[
https://issues.apache.org/jira/browse/PDFBOX-940?page=com.atlassian.jira.plugin.system.issuetabpanels:comment-tabpanel&focusedCommentId=13126212#comment-13126212
]
Antoni Mylka commented on PDFBOX-940:
-------------------------------------
I stumbled upon the same problem, on a confidential file. In the process I
think I found an issue: PDFBOX-1137.
I'm not a PDF expert, but in that file, I have the following PDF objects:
24 0 obj
<</Type/Font/Subtype/Type0/BaseFont/TT491A9C96tCID/Encoding 18 0
R/DescendantFonts[22 0 R]>>
endobj
22 0 obj
<</Subtype/CIDFontType2/CIDSystemInfo 23 0
R/BaseFont/XJXBKC+TT491A9C96tCID/Type/Font/Name/R22/FontDescriptor 21 0 R/DW
1000
/W[691[259]
724[677
626
626]
737[677]]/CIDToGIDMap/Identity
>>
endobj
18 0 obj
<</Type/CMap/Name/R18/WMode 0/CMapName/WinCharSetFFFF-H/CIDSystemInfo<<
/Registry(Adobe)
/Ordering(WinCharSetFFFF)
/Supplement 0
>>
/Filter/FlateDecode/Length 19 0 R>>stream
endstream
endobj
So there is an embedded CMAP for WinCharSetFFFF-H, a parent font which refers
to the embedded CMAP as its encoding, and a child font with no encoding.

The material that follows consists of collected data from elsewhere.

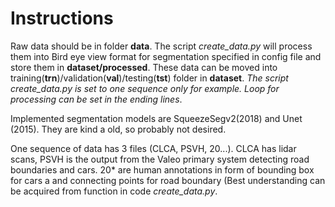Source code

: <h1>Instructions</h1>

Raw data should be in folder **data**. The script _create_data.py_ will process them into Bird eye view format for segmentation specified in config file and store them in **dataset/processed**. These data can be moved into training(**trn**)/validation(**val**)/testing(**tst**) folder in **dataset**. _The script create_data.py is set to one sequence only for example. Loop for processing can be set in the ending lines_.

Implemented segmentation models are SqueezeSegv2(2018) and Unet (2015). They are kind a old, so probably not desired.

One sequence of data has 3 files (CLCA, PSVH, 20...). CLCA has lidar scans, PSVH is the output from the Valeo primary system detecting road boundaries and cars. 20* are human annotations in form of bounding box for cars a and connecting points for road boundary (Best understanding can be acquired from function in code _create_data.py_.
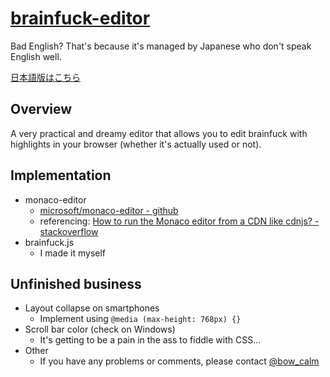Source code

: # [brainfuck-editor](https://bowcalm.github.io/brainfuck-editor/)

Bad English? That's because it's managed by Japanese who don't speak English well.

[日本語版はこちら](./README.ja.md)

## Overview

A very practical and dreamy editor that allows you to edit brainfuck with highlights in your browser (whether it's actually used or not).

## Implementation

- monaco-editor
  - [microsoft/monaco-editor - github](https://github.com/microsoft/monaco-editor)
  - referencing: [How to run the Monaco editor from a CDN like cdnjs? - stackoverflow](https://stackoverflow.com/questions/63179813/how-to-run-the-monaco-editor-from-a-cdn-like-cdnjs)
- brainfuck.js
  - I made it myself

## Unfinished business

- Layout collapse on smartphones
  - Implement using `@media (max-height: 768px) {}`
- Scroll bar color (check on Windows)
  - It's getting to be a pain in the ass to fiddle with CSS...
- Other
  - If you have any problems or comments, please contact [@bow_calm](https://twitter.com/bow_calm/)

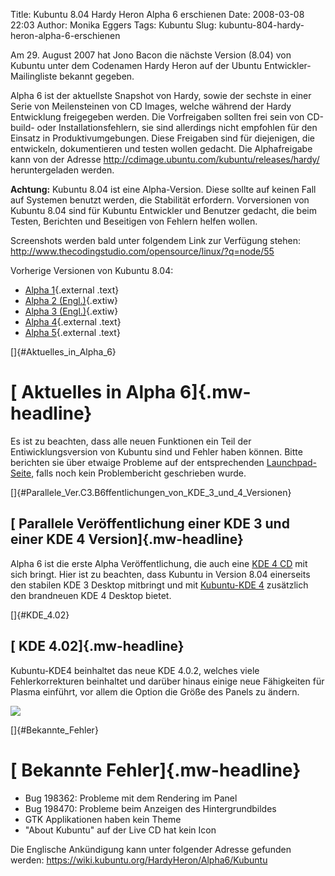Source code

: Title: Kubuntu 8.04 Hardy Heron Alpha 6 erschienen
Date: 2008-03-08 22:03
Author: Monika Eggers
Tags: Kubuntu
Slug: kubuntu-804-hardy-heron-alpha-6-erschienen

Am 29. August 2007 hat Jono Bacon die nächste Version (8.04) von Kubuntu
unter dem Codenamen Hardy Heron auf der Ubuntu Entwickler-Mailingliste
bekannt gegeben.


Alpha 6 ist der aktuellste Snapshot von Hardy, sowie der sechste in
einer Serie von Meilensteinen von CD Images, welche während der Hardy
Entwicklung freigegeben werden. Die Vorfreigaben sollten frei sein von
CD-build- oder Installationsfehlern, sie sind allerdings nicht empfohlen
für den Einsatz in Produktivumgebungen. Diese Freigaben sind für
diejenigen, die entwickeln, dokumentieren und testen wollen gedacht. Die
Alphafreigabe kann von der Adresse
<http://cdimage.ubuntu.com/kubuntu/releases/hardy/> heruntergeladen
werden.


**Achtung:** Kubuntu 8.04 ist eine Alpha-Version. Diese sollte auf
keinen Fall auf Systemen benutzt werden, die Stabilität erfordern.
Vorversionen von Kubuntu 8.04 sind für Kubuntu Entwickler und Benutzer
gedacht, die beim Testen, Berichten und Beseitigen von Fehlern helfen
wollen.


<!--break--><!--break-->

Screenshots werden bald unter folgendem Link zur Verfügung stehen:
<http://www.thecodingstudio.com/opensource/linux/?q=node/55>


Vorherige Versionen von Kubuntu 8.04:


-   [Alpha
    1](../../../../nachrichten/kubuntu/kubuntu-8-04-hardy-heron-alpha-1-erschienen "http://www.kubuntu-de.org/nachrichten/kubuntu/kubuntu-8-04-hardy-heron-alpha-1-erschienen"){.external
    .text}
-   [Alpha 2
    (Engl.)](https://wiki.kubuntu.org/HardyHeron/Alpha2/Kubuntu "kubuntu:HardyHeron/Alpha2/Kubuntu"){.extiw}
-   [Alpha 3
    (Engl.)](https://wiki.kubuntu.org/HardyHeron/Alpha3/Kubuntu "kubuntu:HardyHeron/Alpha3/Kubuntu"){.extiw}
-   [Alpha
    4](../../../../nachrichten/kubuntu/kubuntu-8-04-hardy-heron-alpha-4-erschienen "http://www.kubuntu-de.org/nachrichten/kubuntu/kubuntu-8-04-hardy-heron-alpha-4-erschienen"){.external
    .text}
-   [Alpha
    5](../../../../nachrichten/kubuntu/kubuntu-hardy-heron-alpha-5-erschienen "http://www.kubuntu-de.org/nachrichten/kubuntu/kubuntu-hardy-heron-alpha-5-erschienen"){.external
    .text}


[]{#Aktuelles_in_Alpha_6}


[ Aktuelles in Alpha 6]{.mw-headline}
=====================================


Es ist zu beachten, dass alle neuen Funktionen ein Teil der
Entiwicklungsversion von Kubuntu sind und Fehler haben können. Bitte
berichten sie über etwaige Probleme auf der entsprechenden
[Launchpad-Seite](https://bugs.launchpad.net/ubuntu/+filebug "https://bugs.launchpad.net/ubuntu/+filebug"), falls noch kein Problembericht geschrieben wurde.


[]{#Parallele_Ver.C3.B6ffentlichungen_von_KDE_3_und_4_Versionen}


[ Parallele Veröffentlichung einer KDE 3 und einer KDE 4 Version]{.mw-headline}
-------------------------------------------------------------------------------


Alpha 6 ist die erste Alpha Veröffentlichung, die auch eine [KDE 4
CD](http://cdimage.ubuntu.com/kubuntu-kde4/releases/hardy/alpha-6/) mit
sich bringt. Hier ist zu beachten, dass Kubuntu in Version 8.04
einerseits den stabilen KDE 3 Desktop mitbringt und mit [Kubuntu-KDE
4](http://cdimage.ubuntu.com/kubuntu-kde4/releases/hardy/alpha-6/ "http://cdimage.ubuntu.com/kubuntu-kde4/releases/hardy/alpha-6/") zusätzlich den brandneuen KDE 4 Desktop bietet.


[]{#KDE_4.02}


[ KDE 4.02]{.mw-headline}
-------------------------


Kubuntu-KDE4 beinhaltet das neue KDE 4.0.2, welches viele
Fehlerkorrekturen beinhaltet und darüber hinaus einige neue Fähigkeiten
für Plasma einführt, vor allem die Option die Größe des Panels zu
ändern.


[![](https://wiki.kubuntu.org/HardyHeron/Alpha6/Kubuntu?action=AttachFile&do=get&target=alpha6.png)](https://wiki.kubuntu.org/HardyHeron/Alpha6/Kubuntu?action=AttachFile&do=get&target=alpha6.png)


[]{#Bekannte_Fehler}


[ Bekannte Fehler]{.mw-headline}
================================


-   Bug 198362: Probleme mit dem Rendering im Panel
-   Bug 198470: Probleme beim Anzeigen des Hintergrundbildes
-   GTK Applikationen haben kein Theme
-   "About Kubuntu" auf der Live CD hat kein Icon


Die Englische Ankündigung kann unter folgender Adresse gefunden werden:
<https://wiki.kubuntu.org/HardyHeron/Alpha6/Kubuntu>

Applying the PDFBOX-1137 patch allowed the CMAP to be parsed.
Then, in PDType0Font constructor, I added an if, just after the descendant font
is constructed, I made it "inherit" the cmap from the parent font. This fixed
NPEs during text extraction, which happened because the cmap was missing:
descendentFont = PDFontFactory.createFont( descendantFontDictionary );
if (descendentFont.cmap == null) {
descendentFont.cmap = this.cmap;
}
I don't even know if this makes sense. Is the descendant font supposed to
"inherit" the encoding from the parent font? This "fixed" the visible errors,
but the output I get is still garbled. It's supposed to be a text in
traditional Chinese. Can anyone with more PDF knowledge take a look at this?

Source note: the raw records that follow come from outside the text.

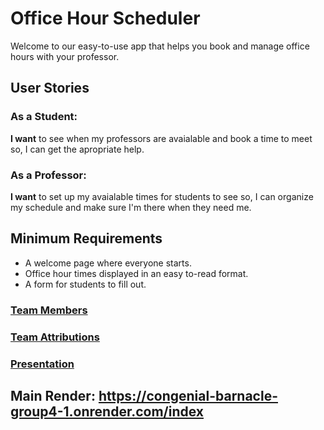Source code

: 
# Office Hour Scheduler
Welcome to our easy-to-use app that helps you book and manage office hours with your professor.

## User Stories
### As a Student:
**I want** to see when my professors are avaialable and book a time to meet so, I can get the apropriate help.

### As a Professor:
**I want** to set up my avaialable times for students to see so, I can organize my schedule and make sure I'm there when they need me.

## Minimum Requirements

- A welcome page where everyone starts.
- Office hour times displayed in an easy to-read format.
- A form for students to fill out.

### [Team Members](https://github.com/LoganBeckman21/congenial-barnacle-Group4/wiki/Team-Attributions)
### [Team Attributions](https://github.com/LoganBeckman21/congenial-barnacle-Group4/wiki/Team-Attributions)
### [Presentation](https://docs.google.com/presentation/d/1DFXf4ar-lnmmlyY_o5VJ-RXmk9oBGiQjnLiZAusLrxA/edit?usp=sharing)

## Main Render: https://congenial-barnacle-group4-1.onrender.com/index

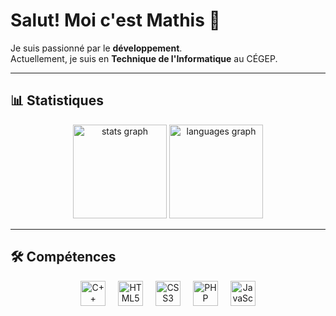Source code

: # Salut! Moi c'est Mathis 👋  

Je suis passionné par le **développement**.  
Actuellement, je suis en **Technique de l'Informatique** au CÉGEP.  

---

## 📊 Statistiques
<div align="center">
  <img src="https://github-readme-stats.vercel.app/api?username=LilMathou&show_icons=true&theme=github_dark&locale=fr" height="150" alt="stats graph" />
  <img src="https://github-readme-stats.vercel.app/api/top-langs?username=LilMathou&layout=compact&langs_count=5&theme=github_dark&locale=fr" height="150" alt="languages graph" />
</div>

---

## 🛠️ Compétences
<div align="center">
  <img src="https://cdn.jsdelivr.net/gh/devicons/devicon/icons/cplusplus/cplusplus-original.svg" height="40" alt="C++ logo" />
  <img width="12" />
  <img src="https://cdn.jsdelivr.net/gh/devicons/devicon/icons/html5/html5-original.svg" height="40" alt="HTML5 logo" />
  <img width="12" />
  <img src="https://cdn.jsdelivr.net/gh/devicons/devicon/icons/css3/css3-original.svg" height="40" alt="CSS3 logo" />
  <img width="12" />
  <img src="https://cdn.jsdelivr.net/gh/devicons/devicon/icons/php/php-original.svg" height="40" alt="PHP logo" />
  <img width="12" />
  <img src="https://cdn.jsdelivr.net/gh/devicons/devicon/icons/javascript/javascript-original.svg" height="40" alt="JavaScript logo" />
</div>
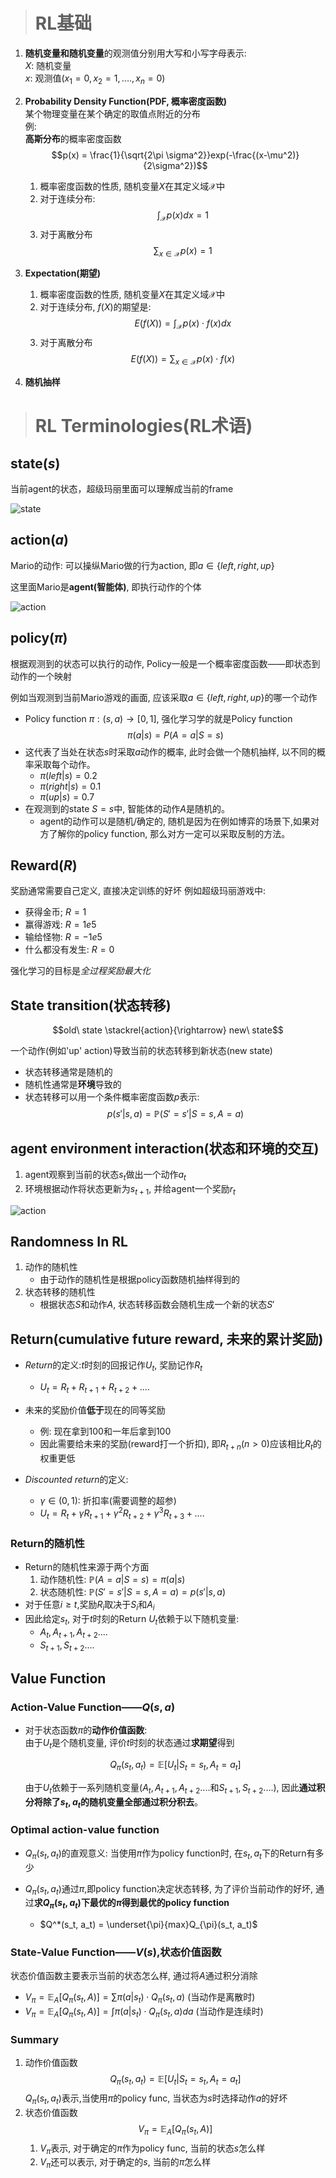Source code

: > # RL基础

1. **随机变量和随机变量**的观测值分别用大写和小写字母表示:      
    $X$: 随机变量       
    $x$: 观测值($x_1=0, x_2=1,...., x_n=0$) 

2. **Probability Density Function(PDF, 概率密度函数)**    
    某个物理变量在某个确定的取值点附近的分布    
    例:  
    **高斯分布**的概率密度函数
    $$p(x) = \frac{1}{\sqrt{2\pi \sigma^2}}exp(-\frac{(x-\mu^2)}{2\sigma^2})$$

    1. 概率密度函数的性质, 随机变量$X$在其定义域$\mathcal{X}$中
    2. 对于连续分布: 
    $$\int_{\mathcal{X}}p(x)dx = 1$$
    3. 对于离散分布
    $$\sum_{x\in\mathcal{X}}p(x) = 1$$

3. **Expectation(期望)**
    1. 概率密度函数的性质, 随机变量$X$在其定义域$\mathcal{X}$中
    1. 对于连续分布, $f(X)$的期望是: 
    $$E(f(X)) = \int_{\mathcal{X}}p(x)\cdot f(x)dx$$
    1. 对于离散分布
    $$E(f(X)) = \sum_{x\in\mathcal{X}}p(x)\cdot f(x)$$

4. **随机抽样**

> # RL Terminologies(RL术语)

## state($s$)
当前agent的状态，超级玛丽里面可以理解成当前的frame

![state](./pics/0.1.state.png)

## action($a$)

Mario的动作: 可以操纵Mario做的行为action, 即$a\in \{left, right, up\}$

这里面Mario是**agent(智能体)**, 即执行动作的个体

![action](./pics/0.2.action.png)

## policy($\pi$)
根据观测到的状态可以执行的动作, Policy一般是一个概率密度函数——即状态到动作的一个映射

例如当观测到当前Mario游戏的画面, 应该采取$a\in \{left, right, up\}$的哪一个动作

- Policy function $\pi:(s, a) \rightarrow [0, 1]$, 强化学习学的就是Policy function
$$\pi(a|s) = P(A=a|S=s)$$
- 这代表了当处在状态$s$时采取$a$动作的概率, 此时会做一个随机抽样, 以不同的概率采取每个动作。
    - $\pi(left|s) = 0.2$
    - $\pi(right|s) = 0.1$
    - $\pi(up|s) = 0.7$
- 在观测到的state $S=s$中, 智能体的动作$A$是随机的。
    - agent的动作可以是随机/确定的, 随机是因为在例如博弈的场景下,如果对方了解你的policy function, 那么对方一定可以采取反制的方法。

## Reward($R$)

奖励通常需要自己定义, 直接决定训练的好坏
例如超级玛丽游戏中:
- 获得金币; $R=1$
- 赢得游戏: $R=1e5$
- 输给怪物: $R=-1e5$
- 什么都没有发生: $R=0$

强化学习的目标是$全过程奖励最大化$

## State transition(状态转移)

$$old\ state \stackrel{action}{\rightarrow} new\ state$$

一个动作(例如'up' action)导致当前的状态转移到新状态(new state)

- 状态转移通常是随机的
- 随机性通常是**环境**导致的
- 状态转移可以用一个条件概率密度函数$p$表示:
    $$p(s'|s,a)=\mathbb{P}(S'=s'|S=s, A=a)$$

## agent environment interaction(状态和环境的交互)

1. agent观察到当前的状态$s_t$做出一个动作$a_t$
2. 环境根据动作将状态更新为$s_{t+1}$, 并给agent一个奖励$r_t$

![action](./pics/0.3.interaction.png)

## Randomness In RL

1. 动作的随机性
    - 由于动作的随机性是根据policy函数随机抽样得到的
2. 状态转移的随机性
    - 根据状态$S$和动作$A$, 状态转移函数会随机生成一个新的状态$S'$


## Return(cumulative future reward, 未来的累计奖励)
- $Return$的定义:$t$时刻的回报记作$U_t$, 奖励记作$R_t$
    - $U_t = R_t + R_{t+1} + R_{t+2} + ....$ 
- 未来的奖励价值**低于**现在的同等奖励
    - 例: 现在拿到100和一年后拿到100
    - 因此需要给未来的奖励(reward打一个折扣), 即$R_{t+n}(n>0)$应该相比$R_t$的权重更低

- $Discounted\ return$的定义:
    - $\gamma \in (0,1)$: 折扣率(需要调整的超参) 
    - $U_t = R_t + \gamma R_{t+1} + \gamma^2 R_{t+2} + \gamma^3 R_{t+3} + ....$

### Return的随机性
- Return的随机性来源于两个方面
    1. 动作随机性: $\mathbb{P}(A=a|S=s)=\pi(a|s)$
    2. 状态随机性: $\mathbb{P}(S'=s'|S=s, A=a)=p(s'|s,a)$
- 对于任意$i\geq t$,奖励$R_i$取决于$S_i$和$A_i$
- 因此给定$s_t$, 对于$t$时刻的Return $U_t$依赖于以下随机变量:
    - $A_t, A_{t+1}, A_{t+2}....$
    - $S_{t+1}, S_{t+2}....$

## Value Function
### Action-Value Function——$Q(s,a)$

- 对于状态函数$\pi$的**动作价值函数**:   
    由于$U_t$是个随机变量, 评价$t$时刻的状态通过**求期望**得到

    $$Q_{\pi}(s_t, a_t) = \mathbb{E}[U_t|S_t=s_t, A_t=a_t]$$

    由于$U_t$依赖于一系列随机变量($A_t, A_{t+1}, A_{t+2}....$和$S_{t+1}, S_{t+2}....$), 因此**通过积分将除了$s_t, a_t$的随机变量全部通过积分积去**。

### Optimal action-value function
- $Q_{\pi}(s_t, a_t)$的直观意义: 当使用$\pi$作为policy function时, 在$s_t, a_t$下的Return有多少
- $Q_{\pi}(s_t, a_t)$通过$\pi$,即policy function决定状态转移, 为了评价当前动作的好坏, 通过**求$Q_{\pi}(s_t, a_t)$下最优的$\pi$得到最优的policy function**

    - $Q^*(s_t, a_t) = \underset{\pi}{max}Q_{\pi}(s_t, a_t)$

### State-Value Function——$V(s)$,状态价值函数
状态价值函数主要表示当前的状态怎么样, 通过将$A$通过积分消除
- $V_{\pi}=\mathbb{E}_A[Q_{\pi}(s_t, A)]  = \sum\pi(a|s_t)\cdot Q_\pi(s_t, a)$ (当动作是离散时)
- $V_{\pi}=\mathbb{E}_A[Q_{\pi}(s_t, A)]  = \int\pi(a|s_t)\cdot Q_\pi(s_t, a)da$ (当动作是连续时)

### Summary

1. 动作价值函数
    $$Q_{\pi}(s_t, a_t) = \mathbb{E}[U_t|S_t=s_t, A_t=a_t]$$
    $Q_{\pi}(s_t, a_t)$表示,当使用$\pi$的policy func, 当状态为$s$时选择动作$a$的好坏
2. 状态价值函数
    $$V_{\pi}=\mathbb{E}_A[Q_{\pi}(s_t, A)]$$
    1. $V_{\pi}$表示, 对于确定的$\pi$作为policy func, 当前的状态$s$怎么样
    2. $V_{\pi}$还可以表示, 对于确定的$s$, 当前的$\pi$怎么样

> [pdmodel.font.PDFont] Error: Could not parse predefined CMAP file for
> 'PDFXC-Indentity0-0'
> -------------------------------------------------------------------------------------------
>
> Key: PDFBOX-940
> URL: https://issues.apache.org/jira/browse/PDFBOX-940
> Project: PDFBox
> Issue Type: Bug
> Affects Versions: 1.4.0
> Environment: Tomcat 6.0.18, windows server 2003, pdfbox-1.4.0.jar
> Reporter: krishna
> Attachments: gen_preview1.png, oob_pdf.pdf, pdf fonts.JPG, pdf
> fonts1.JPG, pdf fonts2.JPG, pdf properties1.JPG, pdf properties2.JPG, pdf
> properties3.JPG
>
> Original Estimate: 48h
> Remaining Estimate: 48h
>
> Hi,
> when i am trying to upload a pdf document the following error is thrown in
> the tomcat.. i am using pdfbox-1.4.0.jar..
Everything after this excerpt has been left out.